- **RECORDS FOR THIS EXERCISE**:
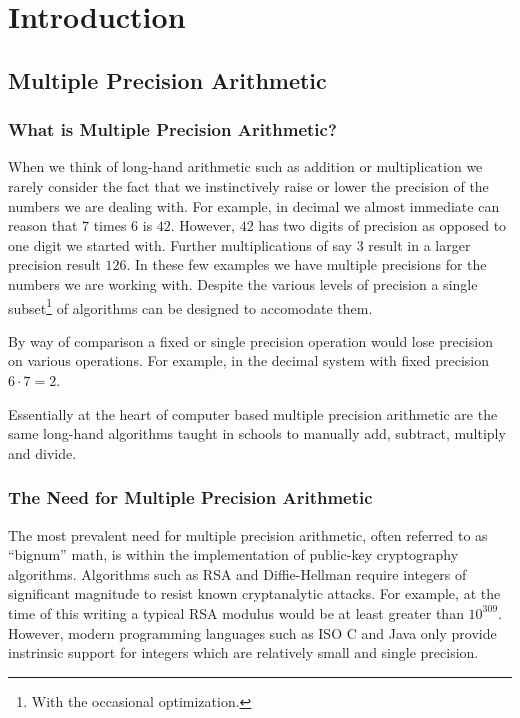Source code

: \documentclass[b5paper]{book}
\begin{document}
\mainmatter
\pagestyle{headings}
\chapter{Introduction}
\section{Multiple Precision Arithmetic}

\subsection{What is Multiple Precision Arithmetic?}
When we think of long-hand arithmetic such as addition or multiplication we rarely consider the fact that we instinctively
raise or lower the precision of the numbers we are dealing with.  For example, in decimal we almost immediate can 
reason that $7$ times $6$ is $42$.  However, $42$ has two digits of precision as opposed to one digit we started with.  
Further multiplications of say $3$ result in a larger precision result $126$.  In these few examples we have multiple 
precisions for the numbers we are working with.  Despite the various levels of precision a single subset\footnote{With the occasional optimization.}
 of algorithms can be designed to accomodate them.  

By way of comparison a fixed or single precision operation would lose precision on various operations.  For example, in
the decimal system with fixed precision $6 \cdot 7 = 2$.

Essentially at the heart of computer based multiple precision arithmetic are the same long-hand algorithms taught in
schools to manually add, subtract, multiply and divide.  

\subsection{The Need for Multiple Precision Arithmetic}
The most prevalent need for multiple precision arithmetic, often referred to as ``bignum'' math, is within the implementation
of public-key cryptography algorithms.   Algorithms such as RSA \cite{RSAREF} and Diffie-Hellman \cite{DHREF} require 
integers of significant magnitude to resist known cryptanalytic attacks.  For example, at the time of this writing a 
typical RSA modulus would be at least greater than $10^{309}$.  However, modern programming languages such as ISO C \cite{ISOC} and 
Java \cite{JAVA} only provide instrinsic support for integers which are relatively small and single precision.
\end{document}
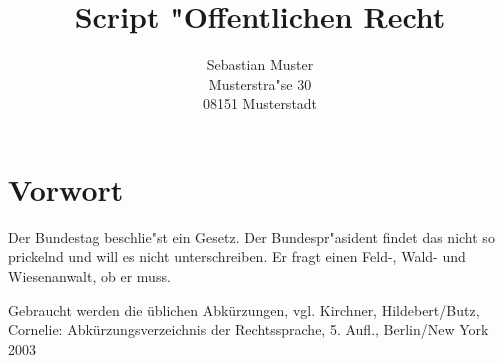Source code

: \begingroup

\title{Script "Offentlichen Recht}

\author{Sebastian Muster\\Musterstra"se 30\\08151 Musterstadt}

\begin{titlepage}

\makeatletter
\noindent\@author\hfill\@date
\makeatother

\vspace{3cm}

\begin{center}

{%
\bfseries\hrulefill

\makeatletter
\Huge\@title
\makeatother


\hrulefill}

\end{center}
\end{titlepage}

\chapter*{Vorwort}
Der Bundestag beschlie"st ein Gesetz. Der Bundespr"asident findet das nicht so prickelnd und will es nicht
unterschreiben. Er fragt einen Feld-, Wald- und Wiesenanwalt, ob er muss.
\clearpage

\setcounter{tocdepth}{3}
\tableofcontents

\nocite{*} %


Gebraucht werden die üblichen Abkürzungen, vgl. Kirchner,
Hildebert/Butz, Cornelie: Abkürzungsverzeichnis der Rechtssprache, 5.
Aufl., Berlin/New York 2003

\clearpage

\endgroup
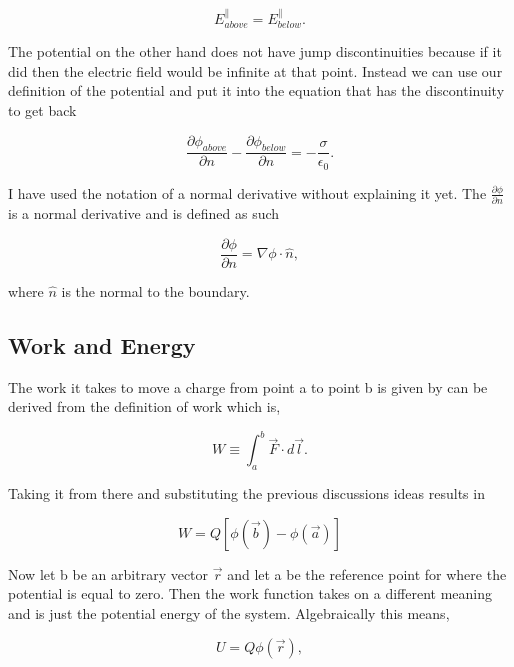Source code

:\documentclass[preprint, review,12pt]{elsarticle}
\begin{document}
\begin{equation}
    E_{above}^\parallel = E_{below}^\parallel.
\end{equation}

The potential on the other hand does not have jump discontinuities because if it did then the electric field would be infinite at that point. Instead we can use our definition of the potential and put it into the equation that has the discontinuity to get back

\begin{equation}
    \frac{\partial \phi_{above}}{\partial n} - \frac{\partial \phi_{below}}{\partial n} = -\frac{\sigma}{\epsilon_0}.
\end{equation}

I have used the notation of a normal derivative without explaining it yet. The $\frac{\partial \phi}{\partial n}$ is a normal derivative and is defined as such

\begin{equation}
    \frac{\partial \phi}{\partial n} = \nabla \phi \cdot \hat{n},
\end{equation}

where $\hat{n}$ is the normal to the boundary. 


\subsection{Work and Energy}

The work it takes to move a charge from point a to point b is given by can be derived from the definition of work which is,

\begin{equation}
    W \equiv \int_a^b \vec{F}\cdot d\vec{l}.
\end{equation}

Taking it from there and substituting the previous discussions ideas results in

\begin{equation}
    W = Q[\phi(\vec{b})-\phi(\vec{a})]
\end{equation}

Now let b be an arbitrary vector $\vec{r}$ and let a be the reference point for where the potential is equal to zero. Then the work function takes on a different meaning and is just the potential energy of the system. Algebraically this means,

\begin{equation}
    U = Q\phi(\vec{r}),
\end{equation}
\end{document}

- **EXERCISE DETAILS**:
The result should be the full set of entries above, restated exactly and without images.

- **SOLUTION**:
Source code

: \documentclass[b5paper]{book}
\begin{document}
\mainmatter
\pagestyle{headings}
\chapter{Introduction}
\section{Multiple Precision Arithmetic}

\subsection{What is Multiple Precision Arithmetic?}
When we think of long-hand arithmetic such as addition or multiplication we rarely consider the fact that we instinctively
raise or lower the precision of the numbers we are dealing with.  For example, in decimal we almost immediate can 
reason that $7$ times $6$ is $42$.  However, $42$ has two digits of precision as opposed to one digit we started with.  
Further multiplications of say $3$ result in a larger precision result $126$.  In these few examples we have multiple 
precisions for the numbers we are working with.  Despite the various levels of precision a single subset\footnote{With the occasional optimization.}
 of algorithms can be designed to accomodate them.  

By way of comparison a fixed or single precision operation would lose precision on various operations.  For example, in
the decimal system with fixed precision $6 \cdot 7 = 2$.

Essentially at the heart of computer based multiple precision arithmetic are the same long-hand algorithms taught in
schools to manually add, subtract, multiply and divide.  

\subsection{The Need for Multiple Precision Arithmetic}
The most prevalent need for multiple precision arithmetic, often referred to as ``bignum'' math, is within the implementation
of public-key cryptography algorithms.   Algorithms such as RSA \cite{RSAREF} and Diffie-Hellman \cite{DHREF} require 
integers of significant magnitude to resist known cryptanalytic attacks.  For example, at the time of this writing a 
typical RSA modulus would be at least greater than $10^{309}$.  However, modern programming languages such as ISO C \cite{ISOC} and 
Java \cite{JAVA} only provide instrinsic support for integers which are relatively small and single precision.
\end{document}
Source code

: \begingroup

\title{Script "Offentlichen Recht}

\author{Sebastian Muster\\Musterstra"se 30\\08151 Musterstadt}

\begin{titlepage}

\makeatletter
\noindent\@author\hfill\@date
\makeatother

\vspace{3cm}

\begin{center}

{%
\bfseries\hrulefill

\makeatletter
\Huge\@title
\makeatother


\hrulefill}

\end{center}
\end{titlepage}

\chapter*{Vorwort}
Der Bundestag beschlie"st ein Gesetz. Der Bundespr"asident findet das nicht so prickelnd und will es nicht
unterschreiben. Er fragt einen Feld-, Wald- und Wiesenanwalt, ob er muss.
\clearpage

\setcounter{tocdepth}{3}
\tableofcontents

\nocite{*} %


Gebraucht werden die üblichen Abkürzungen, vgl. Kirchner,
Hildebert/Butz, Cornelie: Abkürzungsverzeichnis der Rechtssprache, 5.
Aufl., Berlin/New York 2003

\clearpage

\endgroup
Source code

:\documentclass[preprint, review,12pt]{elsarticle}
\begin{document}
\begin{equation}
    E_{above}^\parallel = E_{below}^\parallel.
\end{equation}

The potential on the other hand does not have jump discontinuities because if it did then the electric field would be infinite at that point. Instead we can use our definition of the potential and put it into the equation that has the discontinuity to get back

\begin{equation}
    \frac{\partial \phi_{above}}{\partial n} - \frac{\partial \phi_{below}}{\partial n} = -\frac{\sigma}{\epsilon_0}.
\end{equation}

I have used the notation of a normal derivative without explaining it yet. The $\frac{\partial \phi}{\partial n}$ is a normal derivative and is defined as such

\begin{equation}
    \frac{\partial \phi}{\partial n} = \nabla \phi \cdot \hat{n},
\end{equation}

where $\hat{n}$ is the normal to the boundary. 


\subsection{Work and Energy}

The work it takes to move a charge from point a to point b is given by can be derived from the definition of work which is,

\begin{equation}
    W \equiv \int_a^b \vec{F}\cdot d\vec{l}.
\end{equation}

Taking it from there and substituting the previous discussions ideas results in

\begin{equation}
    W = Q[\phi(\vec{b})-\phi(\vec{a})]
\end{equation}

Now let b be an arbitrary vector $\vec{r}$ and let a be the reference point for where the potential is equal to zero. Then the work function takes on a different meaning and is just the potential energy of the system. Algebraically this means,

\begin{equation}
    U = Q\phi(\vec{r}),
\end{equation}
\end{document}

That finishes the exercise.